On September 4th, the court will hear a motion for summary judgment where Tong and 18 other attorneys general have sought to block Trump’s effort to stop one of the biggest “scams of the century.”

“We’ve got billions of dollars in investment and a project on the finish line to deliver affordable, American-made, renewable energy right off the coast of Connecticut. There are more than 1,000 jobs on the line. We’re notifying the court now that Trump’s irrational stop to Revolution Wind will jack up energy bills, hurt workers, and weaken our grid,” said Tong.

“At a time when we’re working to lower utility costs in our state and strengthen our economy, this decision by the federal government will increase electricity costs and risk countless jobs.

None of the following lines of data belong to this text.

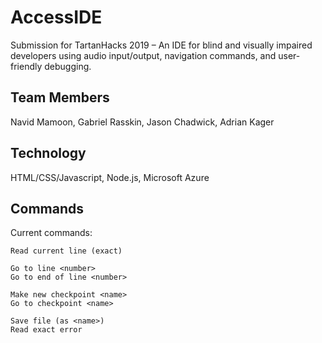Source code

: # AccessIDE
Submission for TartanHacks 2019 – An IDE for blind and visually impaired developers using audio input/output, navigation commands, and user-friendly debugging.

## Team Members
Navid Mamoon, Gabriel Rasskin, Jason Chadwick, Adrian Kager

## Technology
HTML/CSS/Javascript, Node.js, Microsoft Azure

## Commands
Current commands:
```
Read current line (exact)

Go to line <number>
Go to end of line <number>

Make new checkpoint <name>
Go to checkpoint <name>

Save file (as <name>)
Read exact error
```

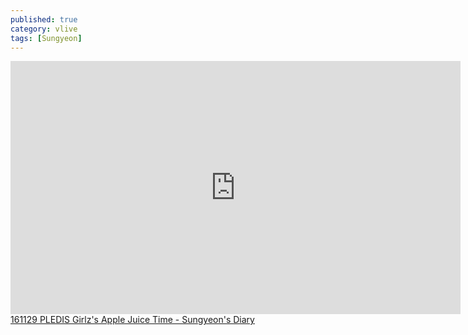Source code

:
 ```yaml
---
published: true
category: vlive
tags: [Sungyeon]
---
```

<iframe src="http://www.vlive.tv/embed/16891" frameborder="no" scrolling="no" marginwidth="0" marginheight="0" WIDTH="720" HEIGHT="405" allowfullscreen></iframe><br /><a href="" target="_blank">161129 PLEDIS Girlz's Apple Juice Time - Sungyeon's Diary</a>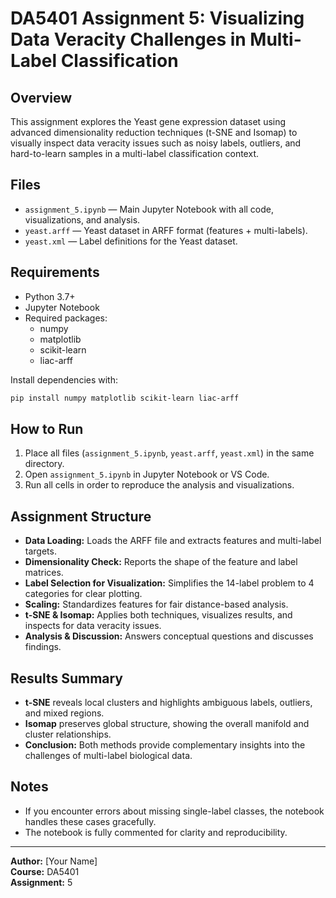 # DA5401 Assignment 5: Visualizing Data Veracity Challenges in Multi-Label Classification

## Overview

This assignment explores the Yeast gene expression dataset using advanced dimensionality reduction techniques (t-SNE and Isomap) to visually inspect data veracity issues such as noisy labels, outliers, and hard-to-learn samples in a multi-label classification context.

## Files

- `assignment_5.ipynb` — Main Jupyter Notebook with all code, visualizations, and analysis.
- `yeast.arff` — Yeast dataset in ARFF format (features + multi-labels).
- `yeast.xml` — Label definitions for the Yeast dataset.

## Requirements

- Python 3.7+
- Jupyter Notebook
- Required packages:
  - numpy
  - matplotlib
  - scikit-learn
  - liac-arff

Install dependencies with:
```bash
pip install numpy matplotlib scikit-learn liac-arff
```

## How to Run

1. Place all files (`assignment_5.ipynb`, `yeast.arff`, `yeast.xml`) in the same directory.
2. Open `assignment_5.ipynb` in Jupyter Notebook or VS Code.
3. Run all cells in order to reproduce the analysis and visualizations.

## Assignment Structure

- **Data Loading:** Loads the ARFF file and extracts features and multi-label targets.
- **Dimensionality Check:** Reports the shape of the feature and label matrices.
- **Label Selection for Visualization:** Simplifies the 14-label problem to 4 categories for clear plotting.
- **Scaling:** Standardizes features for fair distance-based analysis.
- **t-SNE & Isomap:** Applies both techniques, visualizes results, and inspects for data veracity issues.
- **Analysis & Discussion:** Answers conceptual questions and discusses findings.

## Results Summary

- **t-SNE** reveals local clusters and highlights ambiguous labels, outliers, and mixed regions.
- **Isomap** preserves global structure, showing the overall manifold and cluster relationships.
- **Conclusion:** Both methods provide complementary insights into the challenges of multi-label biological data.

## Notes

- If you encounter errors about missing single-label classes, the notebook handles these cases gracefully.
- The notebook is fully commented for clarity and reproducibility.

---

**Author:** [Your Name]  
**Course:** DA5401  
**Assignment:** 5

Connecticut has made critical investments in renewable energy in an effort to diversify our energy supply and lower prices for families and businesses. Even more frustrating, this project was 80% compete and set to be finished next year. We will do everything we can to save this project because it represents exactly the kind of investment that reduces energy costs, strengthens regional production, and builds a more secure energy future,” complained Governor Ned Lamont.

President Trump issued a Presidential Memorandum on his first day in office that, among other things, indefinitely halted all federal approvals necessary for the development of offshore and onshore wind energy projects pending federal review. Pursuant to this directive, federal agencies stopped all permitting and approval activities, and issued a Stop Work Order to the fully permitted Empire Wind project that was already under construction in New York. That project has since resumed.